Thread: PostmasterContext survives into parallel workers!?

PostmasterContext survives into parallel workers!?

From

Tom Lane

Date:

01 August 2016, 20:18:42

I noticed $subject while fooling around with the tqueue.c memory leak
issues.  This does not seem like a good idea to me.  At the very least,
it's a waste of space that could be used for something else, and at the
worst, it might be a security issue because it leaves security-sensitive
pg_hba and pg_ident information laying about in places where it might be
recoverable (if only through memory-disclosure bugs, which we've had
before and no doubt will have again).

The reason is that the parallel worker launch path contains no equivalent
of PostgresMain's stanza
if (PostmasterContext){    MemoryContextDelete(PostmasterContext);    PostmasterContext = NULL;}

Now, I'm undecided whether to flush that context only in parallel workers,
or to try to make it go away for all bgworkers of any stripe.  The latter
seems a little better from a security standpoint, but I wonder if anyone
has a use-case where that'd be a bad idea?
        regards, tom lane

Re: PostmasterContext survives into parallel workers!?

From

Robert Haas

Date:

01 August 2016, 22:09:08

On Mon, Aug 1, 2016 at 4:18 PM, Tom Lane <tgl@sss.pgh.pa.us> wrote:
> I noticed $subject while fooling around with the tqueue.c memory leak
> issues.  This does not seem like a good idea to me.  At the very least,
> it's a waste of space that could be used for something else, and at the
> worst, it might be a security issue because it leaves security-sensitive
> pg_hba and pg_ident information laying about in places where it might be
> recoverable (if only through memory-disclosure bugs, which we've had
> before and no doubt will have again).
>
> The reason is that the parallel worker launch path contains no equivalent
> of PostgresMain's stanza
>
>         if (PostmasterContext)
>         {
>                 MemoryContextDelete(PostmasterContext);
>                 PostmasterContext = NULL;
>         }
>
> Now, I'm undecided whether to flush that context only in parallel workers,
> or to try to make it go away for all bgworkers of any stripe.  The latter
> seems a little better from a security standpoint, but I wonder if anyone
> has a use-case where that'd be a bad idea?

I think it would be better to get rid of it in all bgworkers.

(Also vaguely on the list of things to clean up: can't we make it so
that bgworkers aren't launched from inside a signal handler?  Blech.)

-- 
Robert Haas
EnterpriseDB: http://www.enterprisedb.com
The Enterprise PostgreSQL Company

Re: PostmasterContext survives into parallel workers!?

From

Tom Lane

Date:

01 August 2016, 22:18:32

Robert Haas <robertmhaas@gmail.com> writes:
> (Also vaguely on the list of things to clean up: can't we make it so
> that bgworkers aren't launched from inside a signal handler?  Blech.)

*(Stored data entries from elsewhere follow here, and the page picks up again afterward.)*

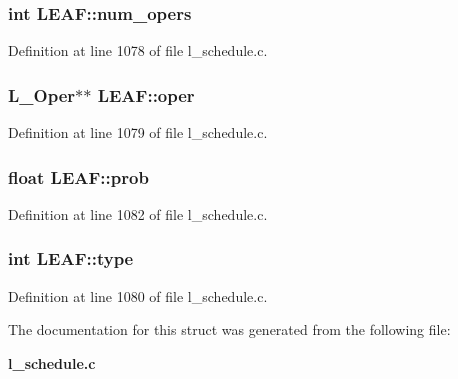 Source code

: \subsubsection{\setlength{\rightskip}{0pt plus 5cm}int \bf{LEAF::num\_\-opers}}\label{structLEAF_a227154d61cb43f06f004a8c5a9cfe11}




Definition at line 1078 of file l\_\-schedule.c.
\subsubsection{\setlength{\rightskip}{0pt plus 5cm}L\_\-Oper$\ast$$\ast$ \bf{LEAF::oper}}\label{structLEAF_a92c57bab2c8642ba0cd4c2ef3cf9fad}




Definition at line 1079 of file l\_\-schedule.c.
\subsubsection{\setlength{\rightskip}{0pt plus 5cm}float \bf{LEAF::prob}}\label{structLEAF_d74aefd20b25b0d95f0d2178b7290e0a}




Definition at line 1082 of file l\_\-schedule.c.
\subsubsection{\setlength{\rightskip}{0pt plus 5cm}int \bf{LEAF::type}}\label{structLEAF_63c34c3b06e18a0e85c8ee103ae89540}




Definition at line 1080 of file l\_\-schedule.c.

The documentation for this struct was generated from the following file:\begin{CompactItemize}
\item 
\bf{l\_\-schedule.c}\end{CompactItemize}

So are other postmaster children, I believe.  We could probably try
to rewrite the postmaster to not do useful work in signal handlers,
but rely on a lot of volatile flags set by the handlers.  Not convinced
this would be anything but a cosmetic improvement, though.  And it
could create new portability problems to replace any that it removed;
we'd have to be *absolutely* certain that the main select() call would
return with EINTR rather than resuming after any interrupt.
        regards, tom lane

Re: PostmasterContext survives into parallel workers!?

From

Andres Freund

Date:

01 August 2016, 22:18:40

On 2016-08-01 18:09:03 -0400, Robert Haas wrote:
> (Also vaguely on the list of things to clean up: can't we make it so
> that bgworkers aren't launched from inside a signal handler?  Blech.)

Isn't pretty much everything on-demand below postmaster started from a
signal handler?

Re: PostmasterContext survives into parallel workers!?

From

Tom Lane

Date:

01 August 2016, 22:28:51

Andres Freund <andres@anarazel.de> writes:
> On 2016-08-01 18:09:03 -0400, Robert Haas wrote:
>> (Also vaguely on the list of things to clean up: can't we make it so
>> that bgworkers aren't launched from inside a signal handler?  Blech.)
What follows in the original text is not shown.